Hi!
I'm using stunnel to secure an AMQP message broker (RabbitMQ, specifically) using pre-shared certificates. This means that my backends never get to see the SSL certificate that the client used to connect -- unfortunately, it's that very backend that's the first who can decide if a message is malicious or not.
In order to sort-of fix this problem, I'm using UUIDs so that the keyspace is so absurdly huge that the odds that someone will guess a key are second to none. Still, if someone is misbehaving (trying a large number of bogus keys) it would be nice to know who it is so I could stop wasting CPU time and bandwidth on them. So, I was wondering if anyone has used stunnel (vanilla or modified) to keep statistical data about who connects (which certificates).

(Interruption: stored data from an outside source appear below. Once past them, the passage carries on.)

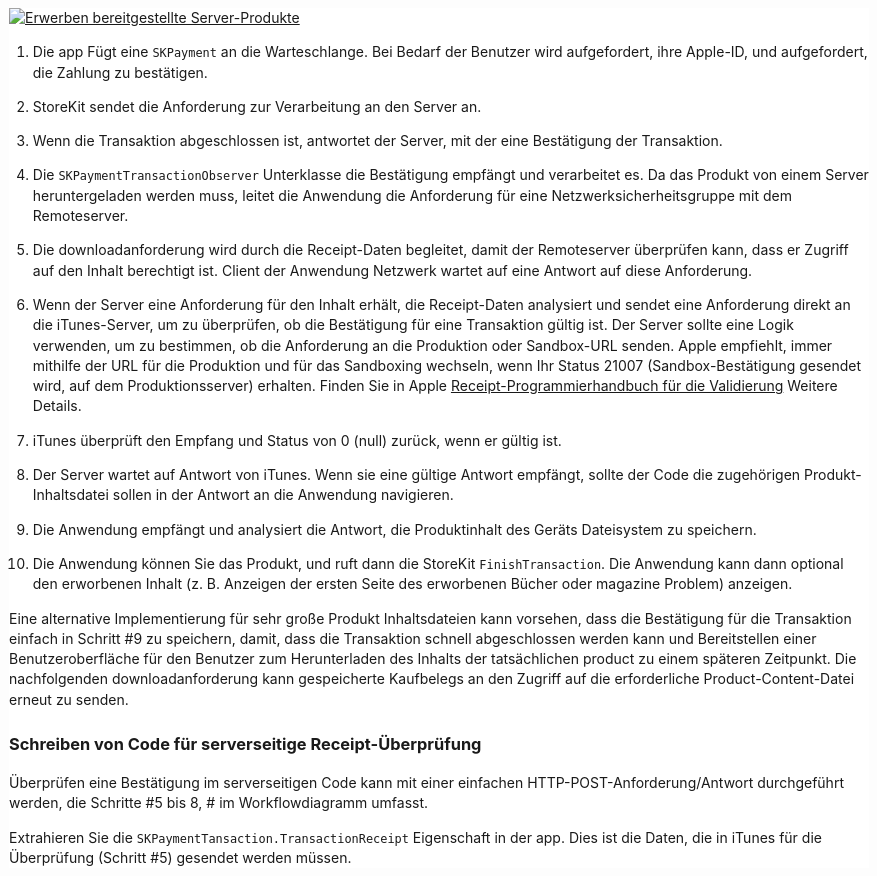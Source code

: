  [![](transactions-and-verification-images/image39.png "Erwerben bereitgestellte Server-Produkte")](transactions-and-verification-images/image39.png#lightbox)   
   
1. Die app Fügt eine `SKPayment` an die Warteschlange. Bei Bedarf der Benutzer wird aufgefordert, ihre Apple-ID, und aufgefordert, die Zahlung zu bestätigen.   
   
2. StoreKit sendet die Anforderung zur Verarbeitung an den Server an.   
   
3. Wenn die Transaktion abgeschlossen ist, antwortet der Server, mit der eine Bestätigung der Transaktion.   
   
4. Die `SKPaymentTransactionObserver` Unterklasse die Bestätigung empfängt und verarbeitet es. Da das Produkt von einem Server heruntergeladen werden muss, leitet die Anwendung die Anforderung für eine Netzwerksicherheitsgruppe mit dem Remoteserver.   
   
5. Die downloadanforderung wird durch die Receipt-Daten begleitet, damit der Remoteserver überprüfen kann, dass er Zugriff auf den Inhalt berechtigt ist. Client der Anwendung Netzwerk wartet auf eine Antwort auf diese Anforderung.   
   
6. Wenn der Server eine Anforderung für den Inhalt erhält, die Receipt-Daten analysiert und sendet eine Anforderung direkt an die iTunes-Server, um zu überprüfen, ob die Bestätigung für eine Transaktion gültig ist. Der Server sollte eine Logik verwenden, um zu bestimmen, ob die Anforderung an die Produktion oder Sandbox-URL senden. Apple empfiehlt, immer mithilfe der URL für die Produktion und für das Sandboxing wechseln, wenn Ihr Status 21007 (Sandbox-Bestätigung gesendet wird, auf dem Produktionsserver) erhalten. Finden Sie in Apple [Receipt-Programmierhandbuch für die Validierung](https://developer.apple.com/library/archive/releasenotes/General/ValidateAppStoreReceipt/Chapters/ValidateRemotely.html) Weitere Details.
   
7. iTunes überprüft den Empfang und Status von 0 (null) zurück, wenn er gültig ist.   
   
8. Der Server wartet auf Antwort von iTunes. Wenn sie eine gültige Antwort empfängt, sollte der Code die zugehörigen Produkt-Inhaltsdatei sollen in der Antwort an die Anwendung navigieren.   
  
9. Die Anwendung empfängt und analysiert die Antwort, die Produktinhalt des Geräts Dateisystem zu speichern.   
   
10. Die Anwendung können Sie das Produkt, und ruft dann die StoreKit `FinishTransaction`. Die Anwendung kann dann optional den erworbenen Inhalt (z. B. Anzeigen der ersten Seite des erworbenen Bücher oder magazine Problem) anzeigen.

Eine alternative Implementierung für sehr große Produkt Inhaltsdateien kann vorsehen, dass die Bestätigung für die Transaktion einfach in Schritt #9 zu speichern, damit, dass die Transaktion schnell abgeschlossen werden kann und Bereitstellen einer Benutzeroberfläche für den Benutzer zum Herunterladen des Inhalts der tatsächlichen product zu einem späteren Zeitpunkt. Die nachfolgenden downloadanforderung kann gespeicherte Kaufbelegs an den Zugriff auf die erforderliche Product-Content-Datei erneut zu senden.

### <a name="writing-server-side-receipt-verification-code"></a>Schreiben von Code für serverseitige Receipt-Überprüfung

Überprüfen eine Bestätigung im serverseitigen Code kann mit einer einfachen HTTP-POST-Anforderung/Antwort durchgeführt werden, die Schritte #5 bis 8, # im Workflowdiagramm umfasst.   
   
Extrahieren Sie die `SKPaymentTansaction.TransactionReceipt` Eigenschaft in der app. Dies ist die Daten, die in iTunes für die Überprüfung (Schritt #5) gesendet werden müssen.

Additionally, does anyone know of a decent way to throttle per-certificate (or limit the amount of tunnels that can be opened per certificate). If all else fails I could just do normal throttling on a per-IP basis, which should get me roughly the same thing. The reason I want this is because I want to prevent users from even *trying* a large number of such keys (even though it's statistically unlikely that they'll get one) since it still takes me CPU time to process that junk.
Thanks in advance Laurens
Laurens Van Houtven wrote:
In order to sort-of fix this problem, I'm using UUIDs so that the keyspace is so absurdly huge that the odds that someone will guess a key are second to none. Still, if someone is misbehaving (trying a large number of bogus keys) it would be nice to know who it is so I could stop wasting CPU time and bandwidth on them.
IMHO it should be possible to check between 2^10 and 2^14 keys per second with this attack. To succeed the attacker would need (on average) 2^128 / 2^14 / 2 = 2^113 seconds Since the universe is only 1.5 * 2^58 seconds old this approach is not really practical (as you noticed). IMHO it's better to implement some generic DoS countermeasures rather than protect against this specific attack.